Four of those were from Democratic senators with blue slips in Pennsylvania, New Hampshire, Michigan and Minnesota, where the Trump administration’s usage of the Immigration and Customs Enforcement agents has faced legal challenges.
Both of Minnesota’s Democratic Sens. Amy Klobuchar and Tina Smith, who aren’t quiet critics of Trump and his administration, returned their blue slips for U.S. Attorney Daniel Rosen last year.
‘Putting aside political differences, he is respected across the board in Minnesota, and so I thought he would be a good U.S. attorney,’ Smith said.
And notably, the blue slip tradition was used by Republicans to ensure that Trump would have 15 judges to appoint once he took office, blocking several of former President Joe Biden’s nominees in the process. There is also not a single blue slip holding up a judicial nominee currently making its way through the process.
There have also been several Senate Republicans who have pushed back against Trump’s demand to decimate the tradition, including Sens. Thom Tillis, R-N.C., and John Kennedy, R-La., both members of the Judiciary Committee.

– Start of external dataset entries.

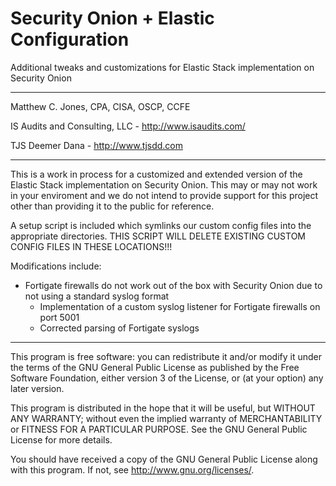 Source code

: Security Onion + Elastic Configuration
===========

Additional tweaks and customizations for Elastic Stack implementation on Security
Onion

-------------------------------------------------------------------------------

Matthew C. Jones, CPA, CISA, OSCP, CCFE

IS Audits and Consulting, LLC - <http://www.isaudits.com/>

TJS Deemer Dana - <http://www.tjsdd.com>

-------------------------------------------------------------------------------

This is a work in process for a customized and extended version of the Elastic
Stack implementation on Security Onion. This may or may not work in your enviroment
and we do not intend to provide support for this project other than providing it
to the public for reference.

A setup script is included which symlinks our custom config files into the appropriate
directories. THIS SCRIPT WILL DELETE EXISTING CUSTOM CONFIG FILES IN THESE LOCATIONS!!!

Modifications include:
- Fortigate firewalls do not work out of the box with Security Onion due to not
using a standard syslog format
    - Implementation of a custom syslog listener for Fortigate firewalls on port 5001
    - Corrected parsing of Fortigate syslogs

-------------------------------------------------------------------------------

This program is free software: you can redistribute it and/or modify it under 
the terms of the GNU General Public License as published by the Free Software 
Foundation, either version 3 of the License, or (at your option) any later 
version.

This program is distributed in the hope that it will be useful, but WITHOUT ANY 
WARRANTY; without even the implied warranty of MERCHANTABILITY or FITNESS FOR A 
PARTICULAR PURPOSE. See the GNU General Public License for more details.

You should have received a copy of the GNU General Public License along with 
this program. If not, see <http://www.gnu.org/licenses/>.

They argued that the entire point of the blue slip was to ensure that individual senators got to have a say on the matter, and that the ‘issue cut both ways.’
‘I would urge my colleagues to respectfully tell the president that we would do damage to this institution, and we would do damage to the power of individual senators if we were to rescind the blue slip,’ Tillis said on the Senate floor last year.
Like many instances of Trump’s desire to take a sledgehammer to Senate tradition or procedure, Republicans largely aren’t biting.
And neither are members of Senate GOP leadership, including Senate Majority Leader John Thune, R-S.D., who last year argued that there was more of an ‘intense feeling about preserving the blue slip maybe even than there is the filibuster.’
Thune noted that he and fellow South Dakota Republican Sen. Mike Rounds both took advantage of the blue slip process to ensure that their state had a Republican-appointed district court judge for the first time since former President Ronald Reagan’s presidency.
‘There were two vacancies,’ Thune said. ‘They wanted one Dem, we gave them a Dem, we got a Republican person into that position in South Dakota. So it’s — there are examples of how that process, I think, works to our advantage, and that’s what most senators hang on to when it comes to a discussion about the blue slip.’